• _Task directions_: If a line in the listing below includes the word "getopt", pick it out.

>>

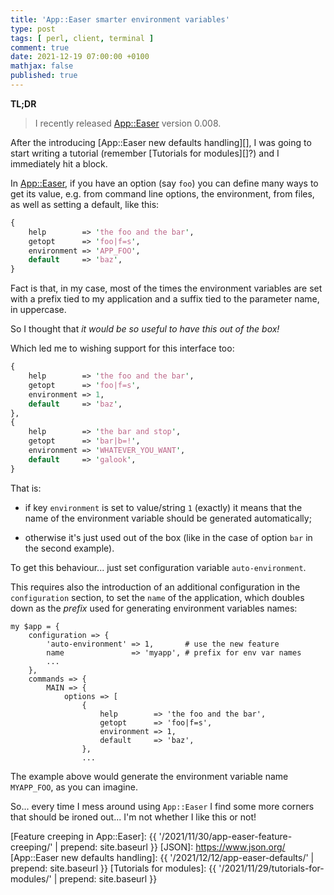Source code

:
 ```yaml
---
title: 'App::Easer smarter environment variables'
type: post
tags: [ perl, client, terminal ]
comment: true
date: 2021-12-19 07:00:00 +0100
mathjax: false
published: true
---
```


**TL;DR**

> I recently released [App::Easer][] version 0.008.

After the introducing [App::Easer new defaults handling][], I was going
to start writing a tutorial (remember [Tutorials for modules][]?) and I
immediately hit a block.

In [App::Easer][], if you have an option (say `foo`) you can define many
ways to get its value, e.g. from command line options, the environment,
from files, as well as setting a default, like this:

```perl
{
    help        => 'the foo and the bar',
    getopt      => 'foo|f=s',
    environment => 'APP_FOO',
    default     => 'baz',
}
```

Fact is that, in my case, most of the times the environment variables
are set with a prefix tied to my application and a suffix tied to the
parameter name, in uppercase.

So I thought that *it would be so useful to have this out of the box!*

Which led me to wishing support for this interface too:

```perl
{
    help        => 'the foo and the bar',
    getopt      => 'foo|f=s',
    environment => 1,
    default     => 'baz',
},
{
    help        => 'the bar and stop',
    getopt      => 'bar|b=!',
    environment => 'WHATEVER_YOU_WANT',
    default     => 'galook',
}
```

That is:

- if key `environment` is set to value/string `1` (exactly) it means
  that the name of the environment variable should be generated
  automatically;

- otherwise it's just used out of the box (like in the case of option
  `bar` in the second example).

To get this behaviour... just set configuration variable
`auto-environment`.

This requires also the introduction of an additional configuration in
the `configuration` section, to set the `name` of the application, which
doubles down as the *prefix* used for generating environment variables
names:

```
my $app = {
    configuration => {
        'auto-environment' => 1,       # use the new feature
        name               => 'myapp', # prefix for env var names
        ...
    },
    commands => {
        MAIN => {
            options => [
                {
                    help        => 'the foo and the bar',
                    getopt      => 'foo|f=s',
                    environment => 1,
                    default     => 'baz',
                },
                ...
```

The example above would generate the environment variable name
`MYAPP_FOO`, as you can imagine.

So... every time I mess around using `App::Easer` I find some more
corners that should be ironed out... I'm not whether I like this or not!

[Perl]: https://www.perl.org/
[App::Easer]: https://metacpan.org/pod/App::Easer
[Feature creeping in App::Easer]: {{ '/2021/11/30/app-easer-feature-creeping/' | prepend: site.baseurl }}
[JSON]: https://www.json.org/
[App::Easer new defaults handling]: {{ '/2021/12/12/app-easer-defaults/' | prepend: site.baseurl }}
[Tutorials for modules]: {{ '/2021/11/29/tutorials-for-modules/' | prepend: site.baseurl }}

<<

• _Solution for this exercise_:
    getopt      => 'foo|f=s',
    getopt      => 'foo|f=s',
    getopt      => 'bar|b=!',
                    getopt      => 'foo|f=s',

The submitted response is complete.